[Stored data]
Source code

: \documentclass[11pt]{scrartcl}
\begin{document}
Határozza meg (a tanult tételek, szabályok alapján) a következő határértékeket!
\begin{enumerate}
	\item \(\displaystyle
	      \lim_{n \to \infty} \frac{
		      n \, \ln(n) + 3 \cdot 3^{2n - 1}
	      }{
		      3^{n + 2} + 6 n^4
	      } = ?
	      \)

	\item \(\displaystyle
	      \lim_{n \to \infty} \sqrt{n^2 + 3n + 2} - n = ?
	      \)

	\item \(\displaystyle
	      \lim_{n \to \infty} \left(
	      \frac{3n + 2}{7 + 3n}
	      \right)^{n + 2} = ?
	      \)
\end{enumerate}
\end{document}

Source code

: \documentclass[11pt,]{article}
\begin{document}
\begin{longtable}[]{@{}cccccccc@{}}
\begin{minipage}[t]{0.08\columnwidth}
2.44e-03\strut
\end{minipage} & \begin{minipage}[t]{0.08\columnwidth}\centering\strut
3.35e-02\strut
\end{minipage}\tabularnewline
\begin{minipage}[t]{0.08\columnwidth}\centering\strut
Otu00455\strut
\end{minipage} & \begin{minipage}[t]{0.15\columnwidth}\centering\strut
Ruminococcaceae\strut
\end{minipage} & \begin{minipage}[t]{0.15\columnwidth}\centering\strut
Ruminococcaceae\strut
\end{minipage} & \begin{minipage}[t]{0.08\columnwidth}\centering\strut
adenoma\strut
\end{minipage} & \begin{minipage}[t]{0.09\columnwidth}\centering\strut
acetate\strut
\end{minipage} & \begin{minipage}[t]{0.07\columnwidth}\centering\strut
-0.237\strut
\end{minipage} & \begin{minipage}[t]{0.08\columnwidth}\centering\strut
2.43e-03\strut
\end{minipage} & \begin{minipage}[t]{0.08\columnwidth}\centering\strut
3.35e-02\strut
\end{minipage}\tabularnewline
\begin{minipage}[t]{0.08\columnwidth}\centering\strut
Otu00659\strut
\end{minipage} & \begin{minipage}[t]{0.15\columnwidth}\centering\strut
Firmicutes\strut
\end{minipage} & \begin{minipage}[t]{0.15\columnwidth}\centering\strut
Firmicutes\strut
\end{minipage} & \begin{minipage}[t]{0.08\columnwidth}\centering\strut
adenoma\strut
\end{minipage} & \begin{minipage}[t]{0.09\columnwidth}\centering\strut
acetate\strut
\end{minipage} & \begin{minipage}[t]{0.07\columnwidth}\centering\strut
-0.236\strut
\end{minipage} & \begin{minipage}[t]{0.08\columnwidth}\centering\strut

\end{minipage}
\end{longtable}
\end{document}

▸ Work to be completed:
Give only the lines from the one holding "n \, \ln(n) + 3" through the one holding "-0.237\strut", each restated exactly as it appears above.

▸ Answer area:
		      n \, \ln(n) + 3 \cdot 3^{2n - 1}
	      }{
		      3^{n + 2} + 6 n^4
	      } = ?
	      \)

	\item \(\displaystyle
	      \lim_{n \to \infty} \sqrt{n^2 + 3n + 2} - n = ?
	      \)

	\item \(\displaystyle
	      \lim_{n \to \infty} \left(
	      \frac{3n + 2}{7 + 3n}
	      \right)^{n + 2} = ?
	      \)
\end{enumerate}
\end{document}

Source code

: \documentclass[11pt,]{article}
\begin{document}
\begin{longtable}[]{@{}cccccccc@{}}
\begin{minipage}[t]{0.08\columnwidth}
2.44e-03\strut
\end{minipage} & \begin{minipage}[t]{0.08\columnwidth}\centering\strut
3.35e-02\strut
\end{minipage}\tabularnewline
\begin{minipage}[t]{0.08\columnwidth}\centering\strut
Otu00455\strut
\end{minipage} & \begin{minipage}[t]{0.15\columnwidth}\centering\strut
Ruminococcaceae\strut
\end{minipage} & \begin{minipage}[t]{0.15\columnwidth}\centering\strut
Ruminococcaceae\strut
\end{minipage} & \begin{minipage}[t]{0.08\columnwidth}\centering\strut
adenoma\strut
\end{minipage} & \begin{minipage}[t]{0.09\columnwidth}\centering\strut
acetate\strut
\end{minipage} & \begin{minipage}[t]{0.07\columnwidth}\centering\strut
-0.237\strut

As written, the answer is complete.